Dès mon arrivée à Ouagadougou dans notre capitale, mon village natal fut attaqué par les terroristes lourdement armés. Ils ont incendié mairies, écoles, boutiques et magasins… Tous les fonctionnaires de l’État ont fui mon village peuplé de plus de 6000 habitants. Du coup, l’administration et toutes les écoles furent fermées. Mon retour au pays visiblement commence mal !
Le comble est que ces terroristes sont revenus peu de temps après et là ils ont été sans pitié, mettant à feu et à sang mon village avec beaucoup de pertes en vie humaine. Mon village se vida complètement de ses habitants. Mes parents, et tous ceux qui le pouvaient, ont fui au milieu des cadavres, laissant tout derrière eux, c’était le « sauve qui peut ». Plusieurs villages subissent ce même sort dans le grand silence total de la communauté internationale. On se demande qui arme lourdement ces terroristes ? Qui les finance ?
Ces terroristes se sont installés dans les forêts et procèdent à des enlèvements. De la capitale, ne pouvant accéder à mon village, j’ai continué vers mon lieu de Mission, à savoir la cathédrale de Dédougou, où je me suis rendu le 11 septembre 2022. Jusqu’à ce jour, je ne peux pas mettre pieds dans mon village.

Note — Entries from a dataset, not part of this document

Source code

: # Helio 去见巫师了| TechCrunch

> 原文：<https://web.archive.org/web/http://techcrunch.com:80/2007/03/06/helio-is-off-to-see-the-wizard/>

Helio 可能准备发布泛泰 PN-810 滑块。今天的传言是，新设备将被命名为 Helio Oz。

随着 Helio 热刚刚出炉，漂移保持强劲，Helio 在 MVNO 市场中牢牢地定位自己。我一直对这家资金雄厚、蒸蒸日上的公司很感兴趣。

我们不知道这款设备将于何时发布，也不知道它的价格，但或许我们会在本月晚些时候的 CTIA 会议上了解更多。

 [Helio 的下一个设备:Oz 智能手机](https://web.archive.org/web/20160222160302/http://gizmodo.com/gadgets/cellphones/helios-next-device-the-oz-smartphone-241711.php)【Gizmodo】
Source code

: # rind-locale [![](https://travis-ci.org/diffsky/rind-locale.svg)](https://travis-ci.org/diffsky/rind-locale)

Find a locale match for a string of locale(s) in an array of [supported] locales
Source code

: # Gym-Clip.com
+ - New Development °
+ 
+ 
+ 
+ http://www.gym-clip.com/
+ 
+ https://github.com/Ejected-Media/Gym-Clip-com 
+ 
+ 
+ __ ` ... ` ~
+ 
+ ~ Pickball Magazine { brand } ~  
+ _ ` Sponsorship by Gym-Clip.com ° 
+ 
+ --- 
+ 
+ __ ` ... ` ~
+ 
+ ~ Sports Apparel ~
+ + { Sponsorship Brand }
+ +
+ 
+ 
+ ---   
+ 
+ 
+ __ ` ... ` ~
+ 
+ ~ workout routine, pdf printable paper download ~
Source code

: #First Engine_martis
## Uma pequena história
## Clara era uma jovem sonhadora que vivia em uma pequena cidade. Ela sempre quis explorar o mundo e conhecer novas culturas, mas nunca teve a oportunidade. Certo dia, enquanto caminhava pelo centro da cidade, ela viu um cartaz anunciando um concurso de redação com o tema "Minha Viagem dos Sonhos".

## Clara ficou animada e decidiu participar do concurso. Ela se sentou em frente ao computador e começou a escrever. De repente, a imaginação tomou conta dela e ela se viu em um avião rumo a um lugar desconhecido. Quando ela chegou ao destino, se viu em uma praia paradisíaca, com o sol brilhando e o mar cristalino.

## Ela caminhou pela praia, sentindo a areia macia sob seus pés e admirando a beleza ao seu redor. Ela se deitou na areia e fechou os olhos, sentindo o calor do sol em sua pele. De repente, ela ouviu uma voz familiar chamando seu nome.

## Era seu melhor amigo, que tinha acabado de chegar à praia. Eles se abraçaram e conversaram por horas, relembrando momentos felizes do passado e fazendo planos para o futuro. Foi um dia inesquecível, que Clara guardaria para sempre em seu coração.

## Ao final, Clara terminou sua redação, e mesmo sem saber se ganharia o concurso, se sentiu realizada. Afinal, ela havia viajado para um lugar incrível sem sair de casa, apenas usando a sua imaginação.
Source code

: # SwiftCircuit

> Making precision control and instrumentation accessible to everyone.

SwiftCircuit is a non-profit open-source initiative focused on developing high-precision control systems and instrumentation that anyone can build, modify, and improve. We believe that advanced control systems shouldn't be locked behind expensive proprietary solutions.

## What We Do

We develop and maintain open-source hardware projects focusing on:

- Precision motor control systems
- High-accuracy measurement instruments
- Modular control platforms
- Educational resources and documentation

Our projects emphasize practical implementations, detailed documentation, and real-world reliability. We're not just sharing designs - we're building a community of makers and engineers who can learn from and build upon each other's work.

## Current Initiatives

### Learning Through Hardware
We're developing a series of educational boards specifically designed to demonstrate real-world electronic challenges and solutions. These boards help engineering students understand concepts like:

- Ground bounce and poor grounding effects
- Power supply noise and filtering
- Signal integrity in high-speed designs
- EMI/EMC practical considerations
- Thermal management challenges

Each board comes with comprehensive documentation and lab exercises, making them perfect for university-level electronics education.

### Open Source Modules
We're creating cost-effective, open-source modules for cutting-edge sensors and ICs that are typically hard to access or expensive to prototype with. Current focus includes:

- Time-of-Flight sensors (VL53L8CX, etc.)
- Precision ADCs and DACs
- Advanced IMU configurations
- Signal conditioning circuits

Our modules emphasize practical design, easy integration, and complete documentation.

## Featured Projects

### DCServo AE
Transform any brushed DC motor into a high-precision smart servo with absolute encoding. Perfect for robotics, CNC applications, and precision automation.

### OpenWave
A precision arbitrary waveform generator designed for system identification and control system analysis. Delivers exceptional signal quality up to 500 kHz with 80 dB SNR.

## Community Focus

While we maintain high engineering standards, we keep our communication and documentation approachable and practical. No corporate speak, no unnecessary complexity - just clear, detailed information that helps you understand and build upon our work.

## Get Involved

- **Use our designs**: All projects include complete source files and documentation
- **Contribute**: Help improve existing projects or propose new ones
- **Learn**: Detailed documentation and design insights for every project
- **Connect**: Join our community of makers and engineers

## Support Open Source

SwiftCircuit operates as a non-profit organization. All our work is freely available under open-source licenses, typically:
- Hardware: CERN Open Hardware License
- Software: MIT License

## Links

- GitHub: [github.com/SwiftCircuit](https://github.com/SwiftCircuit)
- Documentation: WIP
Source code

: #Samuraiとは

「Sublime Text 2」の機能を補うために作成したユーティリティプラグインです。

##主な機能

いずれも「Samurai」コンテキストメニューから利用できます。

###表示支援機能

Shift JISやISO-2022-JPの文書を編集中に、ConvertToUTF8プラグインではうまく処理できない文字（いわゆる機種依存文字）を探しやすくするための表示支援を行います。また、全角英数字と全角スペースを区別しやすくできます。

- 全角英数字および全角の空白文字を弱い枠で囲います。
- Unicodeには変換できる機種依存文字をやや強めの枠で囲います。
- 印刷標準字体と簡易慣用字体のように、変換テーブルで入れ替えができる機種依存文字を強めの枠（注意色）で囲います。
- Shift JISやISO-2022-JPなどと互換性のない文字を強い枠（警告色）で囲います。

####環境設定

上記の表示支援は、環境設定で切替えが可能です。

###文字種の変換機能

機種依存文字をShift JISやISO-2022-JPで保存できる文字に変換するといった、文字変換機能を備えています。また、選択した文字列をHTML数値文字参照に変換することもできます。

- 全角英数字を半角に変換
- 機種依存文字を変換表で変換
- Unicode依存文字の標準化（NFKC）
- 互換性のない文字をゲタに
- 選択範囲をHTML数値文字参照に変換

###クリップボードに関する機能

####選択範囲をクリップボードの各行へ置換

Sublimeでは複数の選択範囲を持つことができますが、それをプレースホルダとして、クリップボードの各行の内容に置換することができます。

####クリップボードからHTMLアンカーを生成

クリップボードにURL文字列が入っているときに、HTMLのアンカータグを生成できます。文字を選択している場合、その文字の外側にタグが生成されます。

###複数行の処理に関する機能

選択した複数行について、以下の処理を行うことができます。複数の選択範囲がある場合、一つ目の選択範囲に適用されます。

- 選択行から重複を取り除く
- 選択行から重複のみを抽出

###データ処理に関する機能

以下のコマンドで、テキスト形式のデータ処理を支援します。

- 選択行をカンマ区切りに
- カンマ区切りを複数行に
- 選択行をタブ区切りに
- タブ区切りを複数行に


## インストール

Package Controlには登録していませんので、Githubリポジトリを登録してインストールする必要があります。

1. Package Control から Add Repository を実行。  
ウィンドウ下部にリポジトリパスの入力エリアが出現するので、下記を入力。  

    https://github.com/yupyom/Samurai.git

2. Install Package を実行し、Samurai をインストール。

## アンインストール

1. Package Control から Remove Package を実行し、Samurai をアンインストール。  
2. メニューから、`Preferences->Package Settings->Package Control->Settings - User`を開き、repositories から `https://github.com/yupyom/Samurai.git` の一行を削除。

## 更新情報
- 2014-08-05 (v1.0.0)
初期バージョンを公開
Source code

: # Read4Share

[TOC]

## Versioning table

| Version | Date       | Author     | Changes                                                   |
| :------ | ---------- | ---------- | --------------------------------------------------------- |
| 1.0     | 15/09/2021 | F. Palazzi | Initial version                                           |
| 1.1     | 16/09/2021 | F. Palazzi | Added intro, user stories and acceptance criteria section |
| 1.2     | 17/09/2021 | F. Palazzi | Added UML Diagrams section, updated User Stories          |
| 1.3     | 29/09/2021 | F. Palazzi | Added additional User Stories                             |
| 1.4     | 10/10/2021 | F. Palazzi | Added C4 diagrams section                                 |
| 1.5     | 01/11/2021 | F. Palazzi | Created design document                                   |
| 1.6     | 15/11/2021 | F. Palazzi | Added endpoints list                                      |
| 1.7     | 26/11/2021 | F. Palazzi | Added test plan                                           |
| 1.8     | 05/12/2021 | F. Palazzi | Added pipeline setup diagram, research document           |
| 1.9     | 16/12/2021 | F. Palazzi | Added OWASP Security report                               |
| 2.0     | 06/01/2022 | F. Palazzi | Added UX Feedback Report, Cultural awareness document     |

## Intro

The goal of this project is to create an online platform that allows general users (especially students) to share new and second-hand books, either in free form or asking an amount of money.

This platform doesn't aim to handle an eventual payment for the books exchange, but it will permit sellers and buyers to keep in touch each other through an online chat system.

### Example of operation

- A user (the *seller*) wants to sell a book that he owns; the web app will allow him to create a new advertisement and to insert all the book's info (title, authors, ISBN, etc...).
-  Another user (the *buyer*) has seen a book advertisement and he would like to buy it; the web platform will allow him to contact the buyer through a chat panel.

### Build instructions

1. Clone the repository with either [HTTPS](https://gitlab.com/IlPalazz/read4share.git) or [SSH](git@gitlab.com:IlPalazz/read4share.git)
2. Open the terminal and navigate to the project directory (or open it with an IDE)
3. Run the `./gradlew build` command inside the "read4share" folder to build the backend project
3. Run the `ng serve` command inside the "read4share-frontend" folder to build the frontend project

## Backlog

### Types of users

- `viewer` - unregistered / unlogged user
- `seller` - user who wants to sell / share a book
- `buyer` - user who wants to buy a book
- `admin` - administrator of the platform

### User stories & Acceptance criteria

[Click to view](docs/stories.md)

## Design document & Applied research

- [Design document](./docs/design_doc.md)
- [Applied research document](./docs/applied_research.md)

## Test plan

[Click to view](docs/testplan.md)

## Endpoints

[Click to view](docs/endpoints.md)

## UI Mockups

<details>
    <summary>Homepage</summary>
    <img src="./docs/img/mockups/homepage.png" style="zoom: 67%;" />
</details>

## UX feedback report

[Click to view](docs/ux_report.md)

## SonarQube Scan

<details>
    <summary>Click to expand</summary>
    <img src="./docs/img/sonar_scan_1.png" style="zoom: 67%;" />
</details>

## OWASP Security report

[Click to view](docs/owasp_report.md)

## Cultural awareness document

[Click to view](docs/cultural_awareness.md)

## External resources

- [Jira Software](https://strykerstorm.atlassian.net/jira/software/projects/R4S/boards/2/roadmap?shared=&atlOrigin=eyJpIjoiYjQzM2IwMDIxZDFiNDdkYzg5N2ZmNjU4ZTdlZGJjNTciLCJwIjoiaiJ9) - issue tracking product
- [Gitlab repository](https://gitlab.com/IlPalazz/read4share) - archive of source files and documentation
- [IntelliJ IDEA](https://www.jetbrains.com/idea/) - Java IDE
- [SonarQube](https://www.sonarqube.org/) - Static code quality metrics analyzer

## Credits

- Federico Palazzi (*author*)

A la cathédrale, je m’occupais de mouvements de jeunes. J’étais aussi aumônier des vocations, du renouveau charismatique, du dialogue interreligieux, et responsable diocésain de la commission de Théologie. En outre je dispensais des cours au petit séminaire de Tionkuy, à l’école de la Foi ainsi qu’au CFC (Centre de Formation des Catéchistes). Je n’avais pas le temps de me tourner les pouces tant mon emploi de temps était bien fourni !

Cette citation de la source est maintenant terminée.